=== Description of the task ===
Range to copy from the entries below: the line containing "Software Team: Oscar" through the line containing "中午打电话问，说医生看不出来", inclusive. Retype only those lines, exactly, without any images.

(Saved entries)
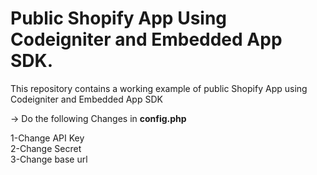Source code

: # Public Shopify App Using Codeigniter and Embedded App SDK.
This repository contains a working example of public Shopify App using Codeigniter and Embedded App SDK


-> Do the following Changes in <strong>config.php</strong>

1-Change API Key<br>
2-Change Secret<br>
3-Change base url <br>
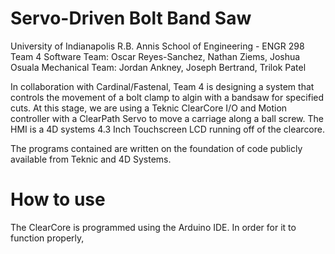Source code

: # Servo-Driven Bolt Band Saw
University of Indianapolis
R.B. Annis School of Engineering - ENGR 298 Team 4
Software Team: Oscar Reyes-Sanchez, Nathan Ziems, Joshua Osuala
Mechanical Team: Jordan Ankney, Joseph Bertrand, Trilok Patel

In collaboration with Cardinal/Fastenal, Team 4 is designing a system that controls the movement of a bolt clamp to algin with a bandsaw for specified cuts. At this stage, we are using a Teknic ClearCore I/O and Motion controller with a ClearPath Servo to move a carriage along a ball screw. The HMI is a 4D systems 4.3 Inch Touchscreen LCD running off of the clearcore. 

The programs contained are written on the foundation of code publicly available from Teknic and 4D Systems.

# How to use
The ClearCore is programmed using the Arduino IDE. In order for it to function properly, 
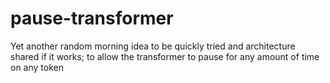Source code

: # pause-transformer
Yet another random morning idea to be quickly tried and architecture shared if it works; to allow the transformer to pause for any amount of time on any token
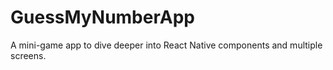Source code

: # GuessMyNumberApp
A mini-game app to dive deeper into React Native components and multiple screens.
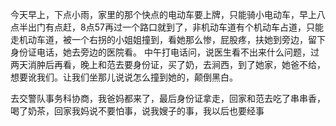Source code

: 今天早上，下点小雨，家里的那个快点的电动车要上牌，只能骑小电动车，早上八点半出门有点赶，8点57再过一个路口就到了，非机动车道有个机动车占道，只能走机动车道，被一个右拐的小姐姐撞到，看她那么惨，屁股疼，扶她到旁边，留下身份证电话，她去旁边的医院看。
中午打电话问，说医生看不出来什么问题，过两天消肿后再看，晚上和范去要身份证，买了奶，去涧西，到了她家，她爸不给，想要讹我们。让我们坐那儿说说怎么撞到她的，颠倒黑白。

去交警队事务科协商，我爸妈都来了，最后身份证拿走，回家和范去吃了串串香，喝了奶茶，回家我妈说不要怕事，说我嫂子的事，我以后也要经事
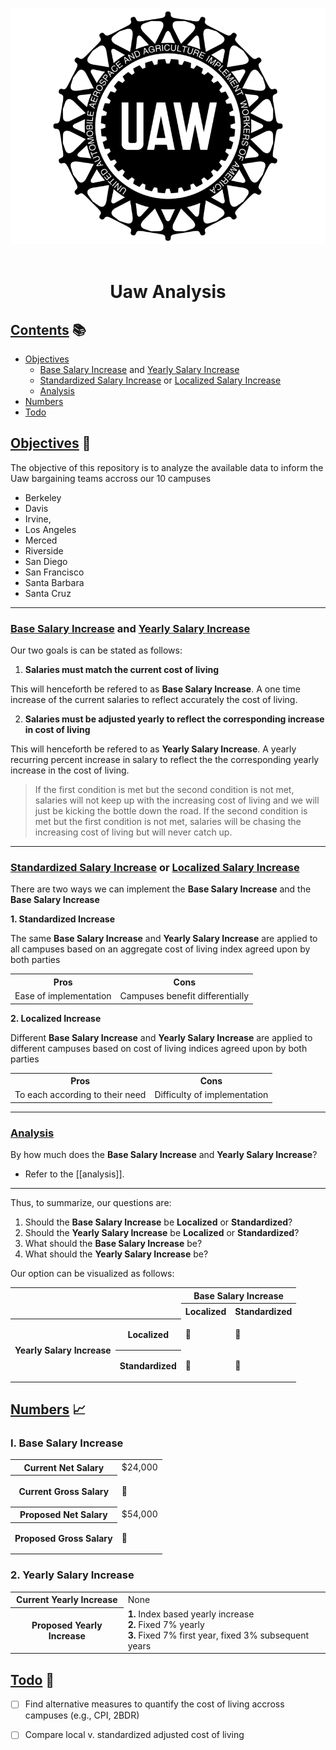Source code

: <p align="center">
    <img src="./img/uaw-logo.webp">
    <br><br>
    <h1 align="center">Uaw Analysis</h1>
</p>





## [Contents](contents) :books:

- [Objectives](objectives)
    - [Base Salary Increase](bsi) and [Yearly Salary Increase](ysi)
    - [Standardized Salary Increase](ssi) or [Localized Salary Increase](lsi)
    - [Analysis](analysis)
- [Numbers](numbers)
- [Todo](todo)

## [Objectives](objectives) :rocket:

The objective of this repository is to analyze the available data to inform the Uaw bargaining teams accross our 10 campuses
- Berkeley
- Davis
- Irvine, 
- Los Angeles
- Merced
- Riverside
- San Diego
- San Francisco
- Santa Barbara
- Santa Cruz

---

### [Base Salary Increase](bsi) and [Yearly Salary Increase](ysi)

Our two goals is can be stated as follows:

1. **Salaries must match the current cost of living**

This will henceforth be refered to as **Base Salary Increase**.
A one time increase of the current salaries to reflect accurately the cost of living.

2. **Salaries must be adjusted yearly to reflect the corresponding increase in cost of living**

This will henceforth be refered to as **Yearly Salary Increase**.
A yearly recurring percent increase in salary to reflect the the corresponding yearly increase in the cost of living.

> If the first condition is met but the second condition is not met, salaries will not keep up with the increasing cost of living and we will just be kicking the bottle down the road.
> If the second condition is met but the first condition is not met, salaries will be chasing the increasing cost of living but will never catch up.

---

### [Standardized Salary Increase](ssi) or [Localized Salary Increase](lsi)

There are two ways we can implement the **Base Salary Increase** and the **Base Salary Increase**

**1. Standardized Increase**

The same **Base Salary Increase** and **Yearly Salary Increase** are applied to all campuses based on an aggregate cost of living index agreed upon by both parties

<table>
    <tr>
        <th>Pros</th>
        <th>Cons</th>
    </tr>
    <tr>
        <td>Ease of implementation</td>
        <td>Campuses benefit differentially</td>
    </tr>
</table>



**2. Localized Increase**

Different **Base Salary Increase** and **Yearly Salary Increase** are applied to different campuses based on cost of living indices agreed upon by both parties

<table>
    <tr>
        <th>Pros</th>
        <th>Cons</th>
    </tr>
    <tr>
        <td>To each according to their need</td>
        <td>Difficulty of implementation</td>
    </tr>
</table>

---

### [Analysis](analysis)

By how much does the **Base Salary Increase** and **Yearly Salary Increase**?
    
- Refer to the [[analysis]].

---

Thus, to summarize, our questions are:

1. Should the **Base Salary Increase** be **Localized** or **Standardized**?
2. Should the **Yearly Salary Increase** be **Localized** or **Standardized**?
3. What should the **Base Salary Increase** be?
4. What should the **Yearly Salary Increase** be?

Our option can be visualized as follows:

<table>
    <tr>
        <th rowspan=2 colspan=2></th>
        <th colspan=2>Base Salary Increase</th>
    </tr>
    <tr>
        <th colspan=1>Localized</th>
        <th colspan=1>Standardized</th>
    </tr>
    <tr>
        <th rowspan=2 colspan=1>Yearly Salary Increase</th>
        <th rowspan=1>Localized</th>
        <td rowspan=1> <p>&#128204;</p> </td>
        <td rowspan=1> <p>&#128204;</p> </td>
    </tr>
    <tr>
        <th rowspan="1">Standardized</th>
        <td rowspan="1"> <p>&#128204;</p> </td>
        <td rowspan="1"> <p>&#128204;</p> </td>
    </tr>
</table>

## [Numbers](numbers) :chart_with_upwards_trend:

### I. Base Salary Increase

<table>
    <tr>
        <th>Current Net Salary</th>
        <td>$24,000</td>
    </tr>
    <tr>
        <th>Current Gross Salary</th>
        <td> <p>&#128204;</p> </td>
    </tr>
    <tr>
        <th>Proposed Net Salary</th>
        <td> $54,000 </td>
    </tr>
    <tr>
        <th>Proposed Gross Salary</th>
        <td> <p>&#128204;</p> </td>
    </tr>
</table>

### 2. Yearly Salary Increase

<table>
    <tr>
        <th>Current Yearly Increase</th>
        <td> None </td>
    </tr>
    <tr>
        <th>Proposed Yearly Increase</th>
        <td> 
            <b>1.</b> Index based yearly increase <br>
            <b>2.</b> Fixed 7% yearly <br>
            <b>3.</b> Fixed 7% first year, fixed 3% subsequent years <br>
        </td>
    </tr>
</table>

## [Todo](todo) :pushpin:

- [ ] Find alternative measures to quantify the cost of living accross campuses (e.g., CPI, 2BDR)
- [ ] Compare local v. standardized adjusted cost of living

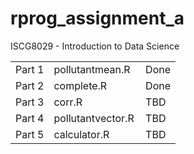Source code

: # rprog_assignment_a
ISCG8029 - Introduction to Data Science

<html><table>
<tr><td> Part 1 </td><td> pollutantmean.R    </td><td> Done </td></tr> 
<tr><td> Part 2 </td><td> complete.R         </td><td> Done </td></tr> 
<tr><td> Part 3 </td><td> corr.R             </td><td> TBD  </td></tr> 
<tr><td> Part 4 </td><td> pollutantvector.R  </td><td> TBD  </td></tr> 
<tr><td> Part 5 </td><td> calculator.R       </td><td> TBD  </td></tr> 
</table></html>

=== Output ===
Software Team: Oscar Reyes-Sanchez, Nathan Ziems, Joshua Osuala
Mechanical Team: Jordan Ankney, Joseph Bertrand, Trilok Patel

In collaboration with Cardinal/Fastenal, Team 4 is designing a system that controls the movement of a bolt clamp to algin with a bandsaw for specified cuts. At this stage, we are using a Teknic ClearCore I/O and Motion controller with a ClearPath Servo to move a carriage along a ball screw. The HMI is a 4D systems 4.3 Inch Touchscreen LCD running off of the clearcore. 

The programs contained are written on the foundation of code publicly available from Teknic and 4D Systems.

# How to use
The ClearCore is programmed using the Arduino IDE. In order for it to function properly, 
Source code

: # pause-transformer
Yet another random morning idea to be quickly tried and architecture shared if it works; to allow the transformer to pause for any amount of time on any token
Source code

: # GuessMyNumberApp
A mini-game app to dive deeper into React Native components and multiple screens.
Source code

: 今天早上，下点小雨，家里的那个快点的电动车要上牌，只能骑小电动车，早上八点半出门有点赶，8点57再过一个路口就到了，非机动车道有个机动车占道，只能走机动车道，被一个右拐的小姐姐撞到，看她那么惨，屁股疼，扶她到旁边，留下身份证电话，她去旁边的医院看。
中午打电话问，说医生看不出来什么问题，过两天消肿后再看，晚上和范去要身份证，买了奶，去涧西，到了她家，她爸不给，想要讹我们。让我们坐那儿说说怎么撞到她的，颠倒黑白。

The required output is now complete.